Task item -> Each entry below is to be copied verbatim.
*** Block opens ***
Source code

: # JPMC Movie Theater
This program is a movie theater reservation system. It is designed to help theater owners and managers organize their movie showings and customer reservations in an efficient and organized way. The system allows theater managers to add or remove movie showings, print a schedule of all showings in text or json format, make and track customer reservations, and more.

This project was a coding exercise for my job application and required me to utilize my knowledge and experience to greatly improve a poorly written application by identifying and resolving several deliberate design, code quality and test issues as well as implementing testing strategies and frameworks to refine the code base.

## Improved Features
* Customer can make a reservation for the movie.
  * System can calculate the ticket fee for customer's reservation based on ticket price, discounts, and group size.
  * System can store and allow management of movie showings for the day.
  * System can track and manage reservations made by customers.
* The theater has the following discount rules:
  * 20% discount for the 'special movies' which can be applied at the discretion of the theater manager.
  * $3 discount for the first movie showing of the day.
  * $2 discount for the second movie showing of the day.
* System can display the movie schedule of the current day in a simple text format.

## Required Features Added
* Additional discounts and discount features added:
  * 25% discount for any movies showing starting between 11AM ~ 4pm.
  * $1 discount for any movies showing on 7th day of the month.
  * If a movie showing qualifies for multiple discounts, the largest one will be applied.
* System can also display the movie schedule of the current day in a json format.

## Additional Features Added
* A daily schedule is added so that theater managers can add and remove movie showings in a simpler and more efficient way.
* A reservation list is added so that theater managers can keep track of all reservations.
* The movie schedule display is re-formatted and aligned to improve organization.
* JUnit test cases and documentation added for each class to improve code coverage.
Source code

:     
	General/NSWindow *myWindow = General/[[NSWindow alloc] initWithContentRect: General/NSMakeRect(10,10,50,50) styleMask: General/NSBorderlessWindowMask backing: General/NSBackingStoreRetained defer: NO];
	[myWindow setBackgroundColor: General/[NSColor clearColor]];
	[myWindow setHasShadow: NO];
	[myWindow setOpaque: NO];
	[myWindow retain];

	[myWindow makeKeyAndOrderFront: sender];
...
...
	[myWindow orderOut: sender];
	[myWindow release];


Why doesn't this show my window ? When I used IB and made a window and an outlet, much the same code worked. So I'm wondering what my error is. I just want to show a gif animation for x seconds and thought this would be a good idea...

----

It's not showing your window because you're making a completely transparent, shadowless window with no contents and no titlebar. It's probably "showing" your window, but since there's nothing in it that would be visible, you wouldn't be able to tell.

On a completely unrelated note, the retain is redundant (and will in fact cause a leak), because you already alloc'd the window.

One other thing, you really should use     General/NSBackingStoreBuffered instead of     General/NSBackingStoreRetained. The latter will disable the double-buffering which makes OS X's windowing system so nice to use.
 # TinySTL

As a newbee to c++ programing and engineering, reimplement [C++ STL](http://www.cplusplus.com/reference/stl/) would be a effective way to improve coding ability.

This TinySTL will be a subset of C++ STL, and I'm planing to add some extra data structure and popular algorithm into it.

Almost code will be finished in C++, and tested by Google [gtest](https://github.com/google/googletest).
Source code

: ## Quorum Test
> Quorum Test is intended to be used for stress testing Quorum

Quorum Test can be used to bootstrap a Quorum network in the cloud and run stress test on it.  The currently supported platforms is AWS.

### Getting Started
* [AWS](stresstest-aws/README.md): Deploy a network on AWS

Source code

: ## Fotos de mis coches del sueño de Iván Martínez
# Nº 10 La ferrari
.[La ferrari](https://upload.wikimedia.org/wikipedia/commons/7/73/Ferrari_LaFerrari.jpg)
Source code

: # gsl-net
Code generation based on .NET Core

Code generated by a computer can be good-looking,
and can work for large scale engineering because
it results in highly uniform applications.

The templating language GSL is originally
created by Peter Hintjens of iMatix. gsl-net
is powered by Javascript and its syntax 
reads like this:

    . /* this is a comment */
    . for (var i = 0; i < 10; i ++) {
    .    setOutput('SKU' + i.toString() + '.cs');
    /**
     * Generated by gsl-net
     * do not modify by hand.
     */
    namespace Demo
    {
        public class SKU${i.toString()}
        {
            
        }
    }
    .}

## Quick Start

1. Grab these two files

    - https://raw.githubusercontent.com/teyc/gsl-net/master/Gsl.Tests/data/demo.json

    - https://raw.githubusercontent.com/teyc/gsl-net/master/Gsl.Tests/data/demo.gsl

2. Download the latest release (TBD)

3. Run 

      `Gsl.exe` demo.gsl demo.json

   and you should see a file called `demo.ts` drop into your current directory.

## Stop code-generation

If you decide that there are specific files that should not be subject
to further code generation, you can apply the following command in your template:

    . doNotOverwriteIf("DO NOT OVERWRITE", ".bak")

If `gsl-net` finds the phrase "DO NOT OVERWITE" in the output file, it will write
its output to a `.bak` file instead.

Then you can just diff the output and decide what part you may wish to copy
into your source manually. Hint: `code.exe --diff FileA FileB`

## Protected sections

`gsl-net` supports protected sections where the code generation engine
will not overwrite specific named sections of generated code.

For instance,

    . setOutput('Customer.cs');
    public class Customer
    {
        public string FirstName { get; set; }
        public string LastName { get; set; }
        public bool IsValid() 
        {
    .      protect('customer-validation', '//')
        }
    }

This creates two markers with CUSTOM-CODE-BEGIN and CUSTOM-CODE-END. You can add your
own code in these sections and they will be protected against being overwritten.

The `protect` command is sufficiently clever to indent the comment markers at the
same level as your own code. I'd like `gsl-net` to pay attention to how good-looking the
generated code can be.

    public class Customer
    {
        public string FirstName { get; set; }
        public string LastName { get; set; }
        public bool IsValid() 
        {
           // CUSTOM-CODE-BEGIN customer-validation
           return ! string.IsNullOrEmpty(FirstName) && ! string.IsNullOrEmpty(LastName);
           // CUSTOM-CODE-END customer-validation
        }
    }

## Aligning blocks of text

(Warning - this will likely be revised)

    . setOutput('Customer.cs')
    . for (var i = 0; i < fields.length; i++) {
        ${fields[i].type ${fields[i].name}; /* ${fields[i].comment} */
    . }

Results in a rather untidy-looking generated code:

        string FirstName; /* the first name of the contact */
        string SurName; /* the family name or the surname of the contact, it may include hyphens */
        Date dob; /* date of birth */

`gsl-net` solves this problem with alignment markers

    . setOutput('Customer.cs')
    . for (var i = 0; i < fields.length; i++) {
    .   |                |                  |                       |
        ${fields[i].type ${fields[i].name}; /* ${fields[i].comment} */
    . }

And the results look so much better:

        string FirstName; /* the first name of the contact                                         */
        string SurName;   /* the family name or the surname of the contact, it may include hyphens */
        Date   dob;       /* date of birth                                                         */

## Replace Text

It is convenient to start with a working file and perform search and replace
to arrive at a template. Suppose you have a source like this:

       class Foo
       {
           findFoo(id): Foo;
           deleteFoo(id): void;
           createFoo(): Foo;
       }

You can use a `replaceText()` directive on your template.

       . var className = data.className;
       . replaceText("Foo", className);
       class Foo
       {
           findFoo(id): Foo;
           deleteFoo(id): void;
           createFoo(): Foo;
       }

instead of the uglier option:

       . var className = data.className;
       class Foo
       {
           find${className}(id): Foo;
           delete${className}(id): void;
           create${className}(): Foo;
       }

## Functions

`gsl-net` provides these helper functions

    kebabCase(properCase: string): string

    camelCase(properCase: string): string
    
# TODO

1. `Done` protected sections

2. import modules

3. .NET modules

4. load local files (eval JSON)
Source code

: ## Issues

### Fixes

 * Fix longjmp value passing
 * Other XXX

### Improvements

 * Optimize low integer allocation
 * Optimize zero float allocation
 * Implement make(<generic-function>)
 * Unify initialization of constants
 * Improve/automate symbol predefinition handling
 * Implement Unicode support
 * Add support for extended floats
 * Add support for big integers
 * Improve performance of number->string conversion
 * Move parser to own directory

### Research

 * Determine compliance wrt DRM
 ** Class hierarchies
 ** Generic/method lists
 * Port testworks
*** Block closes ***
Output of the task ->
Source code

: # JPMC Movie Theater
This program is a movie theater reservation system. It is designed to help theater owners and managers organize their movie showings and customer reservations in an efficient and organized way. The system allows theater managers to add or remove movie showings, print a schedule of all showings in text or json format, make and track customer reservations, and more.

This project was a coding exercise for my job application and required me to utilize my knowledge and experience to greatly improve a poorly written application by identifying and resolving several deliberate design, code quality and test issues as well as implementing testing strategies and frameworks to refine the code base.

## Improved Features
* Customer can make a reservation for the movie.
  * System can calculate the ticket fee for customer's reservation based on ticket price, discounts, and group size.
  * System can store and allow management of movie showings for the day.
  * System can track and manage reservations made by customers.
* The theater has the following discount rules:
  * 20% discount for the 'special movies' which can be applied at the discretion of the theater manager.
  * $3 discount for the first movie showing of the day.
  * $2 discount for the second movie showing of the day.
* System can display the movie schedule of the current day in a simple text format.

## Required Features Added
* Additional discounts and discount features added:
  * 25% discount for any movies showing starting between 11AM ~ 4pm.
  * $1 discount for any movies showing on 7th day of the month.
  * If a movie showing qualifies for multiple discounts, the largest one will be applied.
* System can also display the movie schedule of the current day in a json format.

## Additional Features Added
* A daily schedule is added so that theater managers can add and remove movie showings in a simpler and more efficient way.
* A reservation list is added so that theater managers can keep track of all reservations.
* The movie schedule display is re-formatted and aligned to improve organization.
* JUnit test cases and documentation added for each class to improve code coverage.
Source code

:     
	General/NSWindow *myWindow = General/[[NSWindow alloc] initWithContentRect: General/NSMakeRect(10,10,50,50) styleMask: General/NSBorderlessWindowMask backing: General/NSBackingStoreRetained defer: NO];
	[myWindow setBackgroundColor: General/[NSColor clearColor]];
	[myWindow setHasShadow: NO];
	[myWindow setOpaque: NO];
	[myWindow retain];

	[myWindow makeKeyAndOrderFront: sender];
...
...
	[myWindow orderOut: sender];
	[myWindow release];


Why doesn't this show my window ? When I used IB and made a window and an outlet, much the same code worked. So I'm wondering what my error is. I just want to show a gif animation for x seconds and thought this would be a good idea...

----

It's not showing your window because you're making a completely transparent, shadowless window with no contents and no titlebar. It's probably "showing" your window, but since there's nothing in it that would be visible, you wouldn't be able to tell.

On a completely unrelated note, the retain is redundant (and will in fact cause a leak), because you already alloc'd the window.

One other thing, you really should use     General/NSBackingStoreBuffered instead of     General/NSBackingStoreRetained. The latter will disable the double-buffering which makes OS X's windowing system so nice to use.
 # TinySTL

As a newbee to c++ programing and engineering, reimplement [C++ STL](http://www.cplusplus.com/reference/stl/) would be a effective way to improve coding ability.

This TinySTL will be a subset of C++ STL, and I'm planing to add some extra data structure and popular algorithm into it.

Almost code will be finished in C++, and tested by Google [gtest](https://github.com/google/googletest).
Source code

: ## Quorum Test
> Quorum Test is intended to be used for stress testing Quorum

Quorum Test can be used to bootstrap a Quorum network in the cloud and run stress test on it.  The currently supported platforms is AWS.

### Getting Started
* [AWS](stresstest-aws/README.md): Deploy a network on AWS

Source code

: ## Fotos de mis coches del sueño de Iván Martínez
# Nº 10 La ferrari
.[La ferrari](https://upload.wikimedia.org/wikipedia/commons/7/73/Ferrari_LaFerrari.jpg)
Source code

: # gsl-net
Code generation based on .NET Core

Code generated by a computer can be good-looking,
and can work for large scale engineering because
it results in highly uniform applications.

The templating language GSL is originally
created by Peter Hintjens of iMatix. gsl-net
is powered by Javascript and its syntax 
reads like this:

    . /* this is a comment */
    . for (var i = 0; i < 10; i ++) {
    .    setOutput('SKU' + i.toString() + '.cs');
    /**
     * Generated by gsl-net
     * do not modify by hand.
     */
    namespace Demo
    {
        public class SKU${i.toString()}
        {
            
        }
    }
    .}

## Quick Start

1. Grab these two files

    - https://raw.githubusercontent.com/teyc/gsl-net/master/Gsl.Tests/data/demo.json

    - https://raw.githubusercontent.com/teyc/gsl-net/master/Gsl.Tests/data/demo.gsl

2. Download the latest release (TBD)

3. Run 

      `Gsl.exe` demo.gsl demo.json

   and you should see a file called `demo.ts` drop into your current directory.

## Stop code-generation

If you decide that there are specific files that should not be subject
to further code generation, you can apply the following command in your template:

    . doNotOverwriteIf("DO NOT OVERWRITE", ".bak")

If `gsl-net` finds the phrase "DO NOT OVERWITE" in the output file, it will write
its output to a `.bak` file instead.

Then you can just diff the output and decide what part you may wish to copy
into your source manually. Hint: `code.exe --diff FileA FileB`

## Protected sections

`gsl-net` supports protected sections where the code generation engine
will not overwrite specific named sections of generated code.

For instance,

    . setOutput('Customer.cs');
    public class Customer
    {
        public string FirstName { get; set; }
        public string LastName { get; set; }
        public bool IsValid() 
        {
    .      protect('customer-validation', '//')
        }
    }

This creates two markers with CUSTOM-CODE-BEGIN and CUSTOM-CODE-END. You can add your
own code in these sections and they will be protected against being overwritten.

The `protect` command is sufficiently clever to indent the comment markers at the
same level as your own code. I'd like `gsl-net` to pay attention to how good-looking the
generated code can be.

    public class Customer
    {
        public string FirstName { get; set; }
        public string LastName { get; set; }
        public bool IsValid() 
        {
           // CUSTOM-CODE-BEGIN customer-validation
           return ! string.IsNullOrEmpty(FirstName) && ! string.IsNullOrEmpty(LastName);
           // CUSTOM-CODE-END customer-validation
        }
    }

## Aligning blocks of text

(Warning - this will likely be revised)

    . setOutput('Customer.cs')
    . for (var i = 0; i < fields.length; i++) {
        ${fields[i].type ${fields[i].name}; /* ${fields[i].comment} */
    . }

Results in a rather untidy-looking generated code:

        string FirstName; /* the first name of the contact */
        string SurName; /* the family name or the surname of the contact, it may include hyphens */
        Date dob; /* date of birth */

`gsl-net` solves this problem with alignment markers

    . setOutput('Customer.cs')
    . for (var i = 0; i < fields.length; i++) {
    .   |                |                  |                       |
        ${fields[i].type ${fields[i].name}; /* ${fields[i].comment} */
    . }

And the results look so much better:

        string FirstName; /* the first name of the contact                                         */
        string SurName;   /* the family name or the surname of the contact, it may include hyphens */
        Date   dob;       /* date of birth                                                         */

## Replace Text

It is convenient to start with a working file and perform search and replace
to arrive at a template. Suppose you have a source like this:

       class Foo
       {
           findFoo(id): Foo;
           deleteFoo(id): void;
           createFoo(): Foo;
       }

You can use a `replaceText()` directive on your template.

       . var className = data.className;
       . replaceText("Foo", className);
       class Foo
       {
           findFoo(id): Foo;
           deleteFoo(id): void;
           createFoo(): Foo;
       }

instead of the uglier option:

       . var className = data.className;
       class Foo
       {
           find${className}(id): Foo;
           delete${className}(id): void;
           create${className}(): Foo;
       }

## Functions

`gsl-net` provides these helper functions

    kebabCase(properCase: string): string

    camelCase(properCase: string): string
    
# TODO

1. `Done` protected sections

2. import modules

3. .NET modules

4. load local files (eval JSON)
Source code

: ## Issues

### Fixes

 * Fix longjmp value passing
 * Other XXX

### Improvements

 * Optimize low integer allocation
 * Optimize zero float allocation
 * Implement make(<generic-function>)
 * Unify initialization of constants
 * Improve/automate symbol predefinition handling
 * Implement Unicode support
 * Add support for extended floats
 * Add support for big integers
 * Improve performance of number->string conversion
 * Move parser to own directory

### Research

 * Determine compliance wrt DRM
 ** Class hierarchies
 ** Generic/method lists
 * Port testworks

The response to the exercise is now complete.